Le Conseil central des associations tchécoslovaques soutint un concert dans les murs de la Salle des Agriculteurs à Paris où, de Janáček et sous les doigts de Jane Mortier, on entendit le deuxième mouvement, Smrt, La Mort, de sa Sonate pour piano le 10 avril 1926. Un an plus tard, le 17 mars 1927, ce même mouvement de sonate fut redonné par cette pianiste à la salle Pleyel qui joua également les Trois danses tchèques (H 154) de Martinů tandis que deux instrumentistes tchèques interprétèrent en première audition son Duo n° 1 pour violon et violoncelle (H 157).

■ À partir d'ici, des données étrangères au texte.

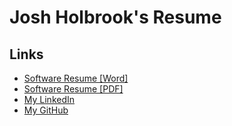 # Josh Holbrook's Resume

## Links

* [Software Resume [Word]](https://github.com/jfhbrook/resume/raw/main/resume.docx)
* [Software Resume [PDF]](https://github.com/jfhbrook/resume/raw/main/resume.pdf)
* [My LinkedIn](https://www.linkedin.com/in/josh-holbrook-27744965/)
* [My GitHub](https://github.com/jfhbrook)
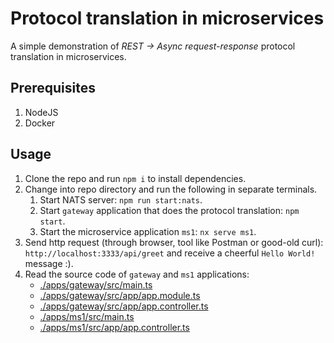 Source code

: # Protocol translation in microservices

A simple demonstration of *REST -> Async request-response* protocol translation in microservices.

## Prerequisites

1. NodeJS
2. Docker

## Usage

1. Clone the repo and run `npm i` to install dependencies.
2. Change into repo directory and run the following in separate terminals.
   1. Start NATS server: `npm run start:nats`.
   2. Start `gateway` application that does the protocol translation: `npm start`.
   3. Start the microservice application `ms1`: `nx serve ms1`.
3. Send http request (through browser, tool like Postman or good-old curl): `http://localhost:3333/api/greet` and receive a cheerful `Hello World!` message :).
4. Read the source code of `gateway` and `ms1` applications:
   * [./apps/gateway/src/main.ts](./apps/gateway/src/main.ts)
   * [./apps/gateway/src/app/app.module.ts](./apps/gateway/src/app/app.module.ts)
   * [./apps/gateway/src/app/app.controller.ts](./apps/gateway/src/app/app.controller.ts)
   * [./apps/ms1/src/main.ts](./apps/ms1/src/main.ts)
   * [./apps/ms1/src/app/app.controller.ts](./apps/ms1/src/app/app.controller.ts)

La Société Musicale Indépendante créée en 1909 en réaction contre la Société Nationale plus ancienne d'une trentaine d'années, plus repliée sur la musique française, plus conventionnelle pour la qualifier un peu vite, cette SMI ouvrit tout de suite ses programmes aux créateurs étrangers. Dès son premier concert, elle se tourna vers le Hongrois Zoltan Kodaly. Tout de suite après la guerre, du pianiste et compositeur tchèque Václav Štěpán les auditeurs entendirent au cours du concert du 23 mai 1919 son opus 5, Les premiers printemps, un quintette pour cordes et piano qu'il interpréta lui-même avec le concours du Quatuor tchèque (Bohémien), le compositeur Josef Suk tenant le second violon. Le mois suivant, le 13 juin, le même Quatuor Tchèque exécuta le quatuor opus 105 d' Antonín Dvořák. Deux ans plus tard, le 9 mai 1921, un autre quatuor tchèque, le Quatuor Sevcik-Lhotsky du nom conjoint d'un fameux pédagogue tchèque et du premier violon de l'ensemble défendit le premier quatuor de Smetana et le deuxième quatuor en ré majeur, opus 35 de Vítĕzslav Novák, une composition en deux mouvements. Un autre deuxième quatuor, celui de Bohuslav Martinů, trouva vie le 13 février 1930 à l'Ecole Normale de musique. Au concert suivant, le 5 mars, ce fut le tour de deux mélodies populaires slovaques de Václav Štěpán tandis que le 14 mai, le public découvrit la sonate pour violon et piano d'Erwin Schulhoff avec l'auteur au piano. Deux compositeurs se trouvèrent réunis au programme d'un concert, le 28 février, par deux pièces pour piano, une Danse due à Martinů et Boston sorti de la plume de Schulhoff, sous les doigts de la pianiste Lucette Descaves qui un peu plus tard joua un rôle efficace dans l'interprétation des concertos pour piano d'André Jolivet. En 1933, le 18 janvier, le Trio hongrois ajouta aux trios de ses compatriotes Tibor Harsanyi et de Laszlo Lajtha, Cinq pièces brèves pour trio de Martinů. L'école musicale tchèque révélait ainsi au public français une partie de sa richesse actuelle et ancienne.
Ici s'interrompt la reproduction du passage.